In The Know

Rapid automation increases inequality for small productivity gains: NBER

Technology has enabled work to be much more efficient and productivity to increase. But these gains have not resulted in higher wages for workers, which have stagnated in the developed world since the 1970s. 

Pew Research from 2018 outlines that today’s real average wage (that is, the wage after accounting for inflation) has about the same purchasing power it did 40 years ago, and what wage gains there have been have mostly flowed to the highest-paid tier of workers.

Researchers Daron Acemoglu & Pascual Restrepo have a new paper for the National Bureau of Economic Research entitled Tasks, Automation, and the Rise in US Wage Inequality that examines the situation in the American context.

Their work employs a task displacement variable to capture the effects of automation technologies.
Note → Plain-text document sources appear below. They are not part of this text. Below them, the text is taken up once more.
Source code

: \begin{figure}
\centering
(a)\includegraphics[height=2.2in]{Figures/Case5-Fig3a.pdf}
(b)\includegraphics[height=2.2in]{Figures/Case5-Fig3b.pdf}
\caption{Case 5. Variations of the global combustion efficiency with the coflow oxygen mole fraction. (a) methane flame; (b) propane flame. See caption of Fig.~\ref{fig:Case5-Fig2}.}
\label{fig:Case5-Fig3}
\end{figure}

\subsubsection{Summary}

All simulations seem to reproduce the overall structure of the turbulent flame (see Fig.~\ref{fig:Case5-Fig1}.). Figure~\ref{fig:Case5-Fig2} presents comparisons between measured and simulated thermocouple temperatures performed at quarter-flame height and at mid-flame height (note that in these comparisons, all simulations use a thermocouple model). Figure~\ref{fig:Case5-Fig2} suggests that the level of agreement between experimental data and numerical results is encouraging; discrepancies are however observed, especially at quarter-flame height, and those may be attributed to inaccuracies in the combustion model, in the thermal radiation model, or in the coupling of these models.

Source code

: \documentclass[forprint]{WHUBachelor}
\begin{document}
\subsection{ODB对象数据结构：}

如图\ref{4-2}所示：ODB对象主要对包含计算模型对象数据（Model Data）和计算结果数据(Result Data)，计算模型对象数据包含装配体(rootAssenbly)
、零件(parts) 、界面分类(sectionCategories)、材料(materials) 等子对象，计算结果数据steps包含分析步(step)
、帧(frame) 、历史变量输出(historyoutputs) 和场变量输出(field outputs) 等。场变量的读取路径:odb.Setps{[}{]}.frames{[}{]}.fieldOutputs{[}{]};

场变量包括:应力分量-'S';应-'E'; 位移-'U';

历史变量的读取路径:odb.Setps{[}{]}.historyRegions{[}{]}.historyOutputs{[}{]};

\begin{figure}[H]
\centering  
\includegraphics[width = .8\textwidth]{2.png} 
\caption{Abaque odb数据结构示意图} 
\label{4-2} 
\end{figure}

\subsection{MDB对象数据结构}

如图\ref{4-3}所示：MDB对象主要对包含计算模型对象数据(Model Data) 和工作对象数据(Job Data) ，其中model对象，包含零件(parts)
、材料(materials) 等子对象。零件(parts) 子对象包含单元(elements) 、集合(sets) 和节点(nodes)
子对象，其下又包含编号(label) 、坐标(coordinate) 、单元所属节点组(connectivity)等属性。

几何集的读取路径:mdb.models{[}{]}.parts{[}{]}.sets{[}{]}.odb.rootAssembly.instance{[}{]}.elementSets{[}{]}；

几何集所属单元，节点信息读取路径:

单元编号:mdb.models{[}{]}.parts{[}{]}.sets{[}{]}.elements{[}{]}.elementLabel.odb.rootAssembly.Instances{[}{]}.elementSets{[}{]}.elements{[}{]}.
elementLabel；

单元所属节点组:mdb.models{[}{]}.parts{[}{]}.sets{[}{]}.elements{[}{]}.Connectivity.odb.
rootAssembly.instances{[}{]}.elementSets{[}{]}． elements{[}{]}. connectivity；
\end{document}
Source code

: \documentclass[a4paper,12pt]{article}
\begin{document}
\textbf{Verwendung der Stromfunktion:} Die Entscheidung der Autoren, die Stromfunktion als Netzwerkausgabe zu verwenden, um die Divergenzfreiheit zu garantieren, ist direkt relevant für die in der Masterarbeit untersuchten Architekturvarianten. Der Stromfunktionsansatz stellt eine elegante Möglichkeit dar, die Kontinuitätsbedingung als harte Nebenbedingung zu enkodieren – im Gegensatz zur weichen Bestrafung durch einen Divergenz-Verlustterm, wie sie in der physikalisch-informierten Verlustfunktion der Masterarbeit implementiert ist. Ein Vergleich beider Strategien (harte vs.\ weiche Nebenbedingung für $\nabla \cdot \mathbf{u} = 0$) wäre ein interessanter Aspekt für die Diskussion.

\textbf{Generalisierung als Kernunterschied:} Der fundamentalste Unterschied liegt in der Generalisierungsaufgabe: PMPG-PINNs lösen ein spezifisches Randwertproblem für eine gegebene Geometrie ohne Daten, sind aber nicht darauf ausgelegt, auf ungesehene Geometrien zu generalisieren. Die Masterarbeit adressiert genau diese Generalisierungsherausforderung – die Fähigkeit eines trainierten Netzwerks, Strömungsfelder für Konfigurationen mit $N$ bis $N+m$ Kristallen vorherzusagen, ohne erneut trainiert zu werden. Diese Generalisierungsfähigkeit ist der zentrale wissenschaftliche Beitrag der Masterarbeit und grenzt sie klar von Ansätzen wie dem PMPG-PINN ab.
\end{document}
This quantitative analysis shows that a significant portion of the rise in U.S. wage inequality over the last four decades has been driven by automation (and to a lesser extent offshoring) displacing certain workgroups from employment opportunities for which they had comparative advantage.

In fact, between 50 percent and 70 percent of changes in the U.S. wage structure over the last four decades are accounted for by the relative wage declines of worker groups specialized in routine tasks in industries experiencing rapid automation, they find. 

Importantly, their research highlights that overall, this task displacement leads to sizable increases in wage inequality, but only small productivity gains.